** Collected data **

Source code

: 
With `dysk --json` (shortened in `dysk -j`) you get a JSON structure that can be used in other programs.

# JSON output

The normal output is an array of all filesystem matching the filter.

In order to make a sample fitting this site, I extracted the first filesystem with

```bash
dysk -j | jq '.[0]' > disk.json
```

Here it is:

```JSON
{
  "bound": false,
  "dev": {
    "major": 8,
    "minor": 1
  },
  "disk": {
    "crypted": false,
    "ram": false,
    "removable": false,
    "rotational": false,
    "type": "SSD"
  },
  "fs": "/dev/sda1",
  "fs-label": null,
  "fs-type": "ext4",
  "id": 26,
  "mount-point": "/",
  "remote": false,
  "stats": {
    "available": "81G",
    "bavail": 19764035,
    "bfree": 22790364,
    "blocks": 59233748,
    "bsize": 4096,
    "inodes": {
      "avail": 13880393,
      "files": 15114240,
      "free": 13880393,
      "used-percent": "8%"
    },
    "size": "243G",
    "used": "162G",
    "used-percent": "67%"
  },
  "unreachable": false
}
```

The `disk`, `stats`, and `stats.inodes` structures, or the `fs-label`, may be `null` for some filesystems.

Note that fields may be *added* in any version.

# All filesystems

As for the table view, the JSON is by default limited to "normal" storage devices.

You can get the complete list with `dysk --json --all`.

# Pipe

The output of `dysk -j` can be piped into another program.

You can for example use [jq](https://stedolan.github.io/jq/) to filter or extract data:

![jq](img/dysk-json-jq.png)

==

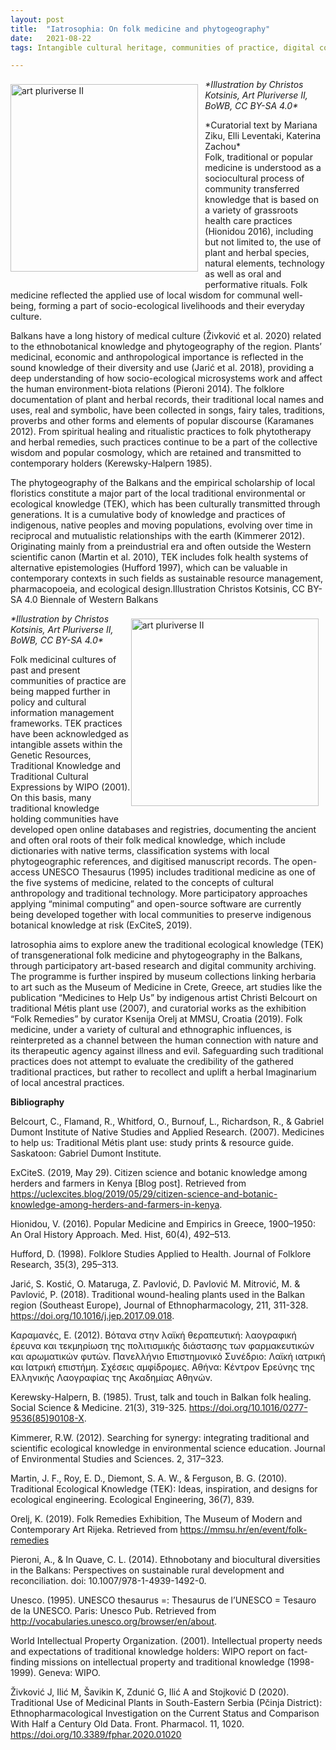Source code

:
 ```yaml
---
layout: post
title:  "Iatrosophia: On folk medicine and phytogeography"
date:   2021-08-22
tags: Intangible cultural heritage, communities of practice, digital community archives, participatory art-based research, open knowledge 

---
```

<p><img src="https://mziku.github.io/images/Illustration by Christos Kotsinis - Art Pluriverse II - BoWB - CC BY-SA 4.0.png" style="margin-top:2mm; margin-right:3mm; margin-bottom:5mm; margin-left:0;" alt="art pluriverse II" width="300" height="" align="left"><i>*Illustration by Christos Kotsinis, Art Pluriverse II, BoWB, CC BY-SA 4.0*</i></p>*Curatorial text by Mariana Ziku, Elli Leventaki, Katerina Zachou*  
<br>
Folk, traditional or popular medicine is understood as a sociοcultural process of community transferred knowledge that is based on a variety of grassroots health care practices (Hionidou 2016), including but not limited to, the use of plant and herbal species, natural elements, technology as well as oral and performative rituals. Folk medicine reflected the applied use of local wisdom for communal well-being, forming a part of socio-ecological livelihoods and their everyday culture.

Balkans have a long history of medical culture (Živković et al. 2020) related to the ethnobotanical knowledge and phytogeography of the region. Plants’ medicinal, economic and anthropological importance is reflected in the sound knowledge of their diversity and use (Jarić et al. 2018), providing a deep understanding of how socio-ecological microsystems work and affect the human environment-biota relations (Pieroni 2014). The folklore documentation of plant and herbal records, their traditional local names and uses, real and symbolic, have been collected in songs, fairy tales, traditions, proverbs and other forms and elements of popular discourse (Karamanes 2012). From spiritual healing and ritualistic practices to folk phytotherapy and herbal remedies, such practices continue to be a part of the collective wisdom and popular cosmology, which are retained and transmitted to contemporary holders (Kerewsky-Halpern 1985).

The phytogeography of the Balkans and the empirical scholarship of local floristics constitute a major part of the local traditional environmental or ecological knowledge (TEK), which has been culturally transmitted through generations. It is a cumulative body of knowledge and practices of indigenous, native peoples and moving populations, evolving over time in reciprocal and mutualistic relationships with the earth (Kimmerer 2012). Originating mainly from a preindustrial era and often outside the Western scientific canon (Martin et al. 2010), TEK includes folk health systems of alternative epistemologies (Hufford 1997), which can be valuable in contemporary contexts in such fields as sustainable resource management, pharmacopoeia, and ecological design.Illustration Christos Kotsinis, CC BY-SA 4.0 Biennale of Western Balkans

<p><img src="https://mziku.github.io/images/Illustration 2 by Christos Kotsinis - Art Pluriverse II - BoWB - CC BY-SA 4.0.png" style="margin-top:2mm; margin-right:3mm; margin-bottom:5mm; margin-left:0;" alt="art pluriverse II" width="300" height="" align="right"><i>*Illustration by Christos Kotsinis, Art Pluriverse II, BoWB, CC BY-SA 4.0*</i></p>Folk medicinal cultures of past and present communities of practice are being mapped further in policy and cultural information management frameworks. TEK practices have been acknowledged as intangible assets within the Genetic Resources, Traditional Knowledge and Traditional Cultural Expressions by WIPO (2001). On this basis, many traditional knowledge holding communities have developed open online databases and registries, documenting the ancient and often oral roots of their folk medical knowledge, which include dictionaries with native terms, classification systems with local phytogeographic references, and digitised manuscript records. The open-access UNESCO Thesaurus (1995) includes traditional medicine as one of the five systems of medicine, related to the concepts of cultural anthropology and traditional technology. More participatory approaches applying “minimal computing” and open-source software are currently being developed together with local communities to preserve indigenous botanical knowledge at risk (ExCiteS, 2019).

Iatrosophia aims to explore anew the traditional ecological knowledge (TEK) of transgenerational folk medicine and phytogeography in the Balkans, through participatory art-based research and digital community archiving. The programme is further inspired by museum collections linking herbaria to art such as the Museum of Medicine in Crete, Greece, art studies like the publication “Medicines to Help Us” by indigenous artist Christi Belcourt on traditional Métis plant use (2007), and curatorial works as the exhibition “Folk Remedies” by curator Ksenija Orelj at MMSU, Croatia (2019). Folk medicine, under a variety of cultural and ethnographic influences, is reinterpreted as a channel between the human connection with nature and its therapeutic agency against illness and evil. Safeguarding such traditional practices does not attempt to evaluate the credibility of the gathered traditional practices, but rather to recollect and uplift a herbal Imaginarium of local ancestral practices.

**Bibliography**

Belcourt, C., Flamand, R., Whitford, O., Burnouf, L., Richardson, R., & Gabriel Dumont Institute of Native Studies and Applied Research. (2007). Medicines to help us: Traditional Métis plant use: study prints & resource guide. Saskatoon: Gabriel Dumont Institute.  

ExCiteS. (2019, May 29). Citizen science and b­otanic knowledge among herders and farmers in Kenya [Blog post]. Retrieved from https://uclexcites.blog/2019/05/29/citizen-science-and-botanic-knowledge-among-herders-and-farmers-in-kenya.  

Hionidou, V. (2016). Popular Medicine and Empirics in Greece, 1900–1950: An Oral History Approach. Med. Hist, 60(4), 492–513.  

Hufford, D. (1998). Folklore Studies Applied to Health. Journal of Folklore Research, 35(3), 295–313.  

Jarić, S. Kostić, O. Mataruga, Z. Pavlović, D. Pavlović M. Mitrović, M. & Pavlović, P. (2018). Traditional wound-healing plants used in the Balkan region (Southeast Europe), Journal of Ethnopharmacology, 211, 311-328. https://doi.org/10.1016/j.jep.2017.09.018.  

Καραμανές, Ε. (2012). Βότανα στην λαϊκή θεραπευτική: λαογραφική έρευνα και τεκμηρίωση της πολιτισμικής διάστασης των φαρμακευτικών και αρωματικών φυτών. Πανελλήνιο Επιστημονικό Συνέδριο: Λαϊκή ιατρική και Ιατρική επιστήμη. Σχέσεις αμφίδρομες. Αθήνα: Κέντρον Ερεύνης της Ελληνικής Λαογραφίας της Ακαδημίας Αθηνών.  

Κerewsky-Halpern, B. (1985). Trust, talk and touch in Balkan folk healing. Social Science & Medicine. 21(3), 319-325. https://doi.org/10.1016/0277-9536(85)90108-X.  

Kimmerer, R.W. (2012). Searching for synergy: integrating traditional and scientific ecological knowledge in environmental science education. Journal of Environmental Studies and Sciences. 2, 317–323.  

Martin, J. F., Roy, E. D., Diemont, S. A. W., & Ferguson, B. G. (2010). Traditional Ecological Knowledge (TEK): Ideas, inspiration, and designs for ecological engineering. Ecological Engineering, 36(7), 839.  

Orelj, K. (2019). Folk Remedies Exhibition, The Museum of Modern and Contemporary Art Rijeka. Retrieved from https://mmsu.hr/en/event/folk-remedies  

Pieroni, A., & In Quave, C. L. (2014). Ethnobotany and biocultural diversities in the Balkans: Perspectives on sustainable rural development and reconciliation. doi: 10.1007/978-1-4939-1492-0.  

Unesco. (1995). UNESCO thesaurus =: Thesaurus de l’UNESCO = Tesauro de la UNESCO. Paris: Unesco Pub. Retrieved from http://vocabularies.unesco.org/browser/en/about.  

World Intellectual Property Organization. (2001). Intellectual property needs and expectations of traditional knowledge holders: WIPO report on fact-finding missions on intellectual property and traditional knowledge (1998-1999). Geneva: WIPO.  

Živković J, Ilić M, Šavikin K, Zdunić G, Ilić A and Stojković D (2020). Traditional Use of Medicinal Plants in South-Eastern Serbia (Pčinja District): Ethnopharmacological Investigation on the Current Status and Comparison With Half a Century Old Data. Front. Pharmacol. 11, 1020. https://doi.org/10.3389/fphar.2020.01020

* * *

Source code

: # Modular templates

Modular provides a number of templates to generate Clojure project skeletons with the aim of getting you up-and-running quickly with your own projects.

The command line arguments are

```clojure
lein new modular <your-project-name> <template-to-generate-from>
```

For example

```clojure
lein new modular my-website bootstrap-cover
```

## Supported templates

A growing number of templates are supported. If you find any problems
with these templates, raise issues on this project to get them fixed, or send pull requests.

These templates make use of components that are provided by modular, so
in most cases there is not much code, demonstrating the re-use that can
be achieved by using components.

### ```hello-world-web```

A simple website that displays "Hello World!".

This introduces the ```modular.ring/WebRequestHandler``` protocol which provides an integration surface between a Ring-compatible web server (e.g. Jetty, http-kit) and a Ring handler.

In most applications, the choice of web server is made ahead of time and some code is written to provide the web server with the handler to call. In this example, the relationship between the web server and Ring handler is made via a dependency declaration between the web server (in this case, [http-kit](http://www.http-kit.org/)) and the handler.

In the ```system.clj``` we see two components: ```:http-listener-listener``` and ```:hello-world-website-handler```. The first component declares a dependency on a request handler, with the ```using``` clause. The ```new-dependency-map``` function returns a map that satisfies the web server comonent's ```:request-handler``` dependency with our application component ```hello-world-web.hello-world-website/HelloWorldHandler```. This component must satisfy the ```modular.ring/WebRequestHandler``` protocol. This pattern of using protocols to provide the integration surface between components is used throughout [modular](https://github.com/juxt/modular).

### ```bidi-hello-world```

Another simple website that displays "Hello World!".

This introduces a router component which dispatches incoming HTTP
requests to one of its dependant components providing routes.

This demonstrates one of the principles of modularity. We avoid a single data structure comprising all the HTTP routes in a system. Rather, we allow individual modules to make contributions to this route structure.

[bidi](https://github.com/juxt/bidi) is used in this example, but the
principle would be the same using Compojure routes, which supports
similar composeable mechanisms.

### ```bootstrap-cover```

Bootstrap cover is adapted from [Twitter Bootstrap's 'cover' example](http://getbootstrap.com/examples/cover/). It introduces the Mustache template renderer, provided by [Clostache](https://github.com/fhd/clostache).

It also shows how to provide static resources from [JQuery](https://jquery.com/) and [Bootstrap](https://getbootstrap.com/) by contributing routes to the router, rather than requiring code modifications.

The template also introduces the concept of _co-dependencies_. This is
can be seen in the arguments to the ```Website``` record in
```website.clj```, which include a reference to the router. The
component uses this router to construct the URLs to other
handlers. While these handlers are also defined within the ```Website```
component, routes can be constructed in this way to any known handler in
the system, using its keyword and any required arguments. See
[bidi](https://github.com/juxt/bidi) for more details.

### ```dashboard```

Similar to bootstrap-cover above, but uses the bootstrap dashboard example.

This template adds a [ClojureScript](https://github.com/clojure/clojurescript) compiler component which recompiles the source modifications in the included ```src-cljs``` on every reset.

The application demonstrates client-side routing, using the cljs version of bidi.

** Work required **
A complete answer gives every line of the records holding "demonstrates".

** Output below **
This demonstrates one of the principles of modularity. We avoid a single data structure comprising all the HTTP routes in a system. Rather, we allow individual modules to make contributions to this route structure.
The application demonstrates client-side routing, using the cljs version of bidi.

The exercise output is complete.